Momencik, trwa przetwarzanie danych   loading-animation

#80777

przez (PW) ·
| Do ulubionych
Do szewskiej pasji doprowadzają mnie idioci, którzy na bezczelnego zastawiają chodniki swoimi kolubrynami, a już jeden gagatek przegiął ostatnio po całości.

Moja "metropolia" doczekała się w końcu generalnego remontu jednej z dwóch głównych, przelotowych ulic. Cała droga jest remontowana za jednym zamachem, co powoduje multum utrudnień w ruchu. Na całej trasie ruch odbywa się wahadłowo, a pobocze i część drogi zarekwirowano na pas dla maszyn etc. Jest więc wąsko, karkołomnie i non-stop są korki. Aby nie dokładać zmartwień kierowcom, ruch rowerowy tymczasowo puszczony jest jedynym ocalałym chodnikiem. Tyle przydługiego wstępu.

Musiałam załatwić sprawę w miejscu, do którego przez remont nie dojeżdża komunikacja miejsca. Pożyczyłam więc od matki rower i bez szczególnego entuzjazmu (błoto, wszędzie błoto) ostrożnie pojechałam wspomnianym chodnikiem. Sprawę załatwiłam, wracam tą samą trasą, marząc już tylko o przebraniu się w suche ciuchy... Ale nie mogło być tak pięknie.

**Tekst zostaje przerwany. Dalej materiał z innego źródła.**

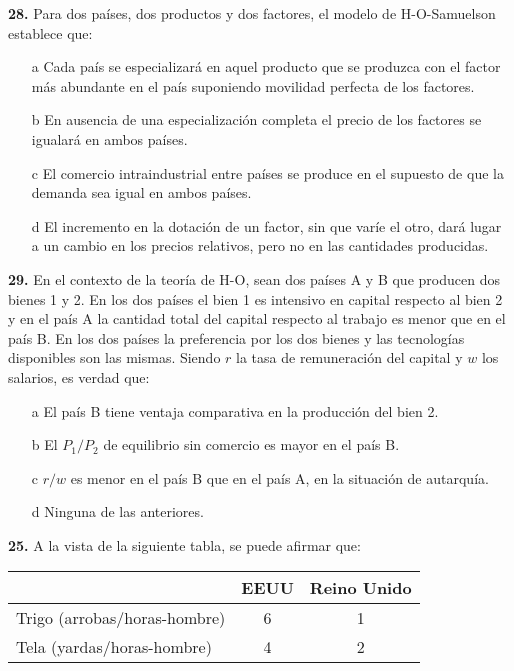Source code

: \documentclass{nuevotema}
\begin{document}

\textbf{28.} Para dos países, dos productos y dos factores, el modelo de H-O-Samuelson establece que:

\begin{enumerate}
	\item[a] Cada país se especializará en aquel producto que se produzca con el factor más abundante en el país suponiendo movilidad perfecta de los factores.
	\item[b] En ausencia de una especialización completa el precio de los factores se igualará en ambos países.
	\item[c] El comercio intraindustrial entre países se produce en el supuesto de que la demanda sea igual en ambos países.
	\item[d] El incremento en la dotación de un factor, sin que varíe el otro, dará lugar a un cambio en los precios relativos, pero no en las cantidades producidas.
\end{enumerate}


\textbf{29.} En el contexto de la teoría de H-O, sean dos países A y B que producen dos bienes 1 y 2. En los dos países el bien 1 es intensivo en capital respecto al bien 2 y en el país A la cantidad total del capital respecto al trabajo es menor que en el país B. En los dos países la preferencia por los dos bienes y las tecnologías disponibles son las mismas. Siendo $r$ la tasa de remuneración del capital y $w$ los salarios, es verdad que:

\begin{enumerate}
	\item[a] El país B tiene ventaja comparativa en la producción del bien 2.
	\item[b] El $P_1/P_2$ de equilibrio sin comercio es mayor en el país B.
	\item[c] $r/w$ es menor en el país B que en el país A, en la situación de autarquía.
	\item[d] Ninguna de las anteriores. 
\end{enumerate}


\textbf{25.} A la vista de la siguiente tabla, se puede afirmar que:

\medskip

\begin{tabular}{l | c | c}
& EEUU & Reino Unido \\ \hline
Trigo (arrobas/horas-hombre) & 6 & 1 \\ \hline
Tela (yardas/horas-hombre) & 4 & 2 \\ \hline
\end{tabular}
\end{document}
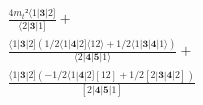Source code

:\documentclass[varwidth, border=5pt]{standalone}
\begin{document}
\begin{my}
$\begin{gathered}
\scriptscriptstyle\frac{4m_t²⟨1|𝟑|2]}{⟨2|𝟑|1]} +\\
\scriptscriptstyle\frac{⟨1|𝟑|2](1/2⟨1|𝟒|2]⟨12⟩+1/2⟨1|𝟑|𝟒|1⟩)}{⟨2|𝟒|𝟓|1⟩} +\\
\scriptscriptstyle\frac{⟨1|𝟑|2](-1/2⟨1|𝟒|2][12]+1/2[2|𝟑|𝟒|2])}{[2|𝟒|𝟓|1]} \phantom{+}
\end{gathered}$
\end{my}
\end{document}
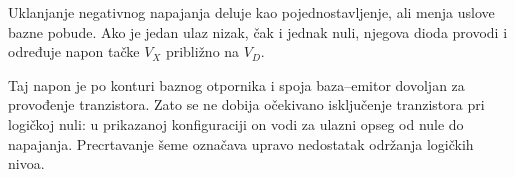 Uklanjanje negativnog napajanja deluje kao pojednostavljenje, ali menja uslove bazne pobude. Ako je jedan ulaz nizak, čak i jednak nuli, njegova dioda provodi i određuje napon tačke $V_X$ približno na $V_D$.

Taj napon je po konturi baznog otpornika i spoja baza–emitor dovoljan za provođenje tranzistora. Zato se ne dobija očekivano isključenje tranzistora pri logičkoj nuli: u prikazanoj konfiguraciji on vodi za ulazni opseg od nule do napajanja. Precrtavanje šeme označava upravo nedostatak održanja logičkih nivoa.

Pod jednym z przydrożnych zakładów usługowych stoi ON. Pan i władca, jak się miało wkrótce okazać. Ustawił się tak, jakby chciał wjechać do zakładu (brama zamknięta, przybytek był już nieczynny), zatarasował cały chodnik, a zadek jego karaczana (combi takiej długości, że stare Volvo mają na noc) wystawał jeszcze na dobre 30cm na drogę. Naiwnie sądząc, że facet pewnie musiał tylko awaryjnie na moment stanąć, zlazłam z roweru i czekam. I czekam. I czekam - deszcz się na mnie leje, a facet w środku siedzi, widzi mnie, nie nastawia GPSa ani nic takiego, no po prostu siedzi i się na mnie gapi... Pokazuję na migi, że chcę przejechać (może jakiś zmulony jest i nie ogarnął, no nie wiem), a gościu... wyciąga sobie e-papierosa i spokojnie zaczyna go nabijać, mając mnie kompletnie w poważaniu.

Szlag mnie trafił.

Patrzę na drogę, nieprzerwany sznur aut, każdy siedzi drugiemu niemalże na zderzaku. Obejść cholernego karaczana nie sposób, bo już i tak samochody muszą omijać jego wystający na drogę bagażnik. Podeszłam do karaczana i zapukałam w szybę, ale facet uparcie gapi się tym razem w podsufitkę, kurzy e-fajkę i udaje, że mnie nie ma.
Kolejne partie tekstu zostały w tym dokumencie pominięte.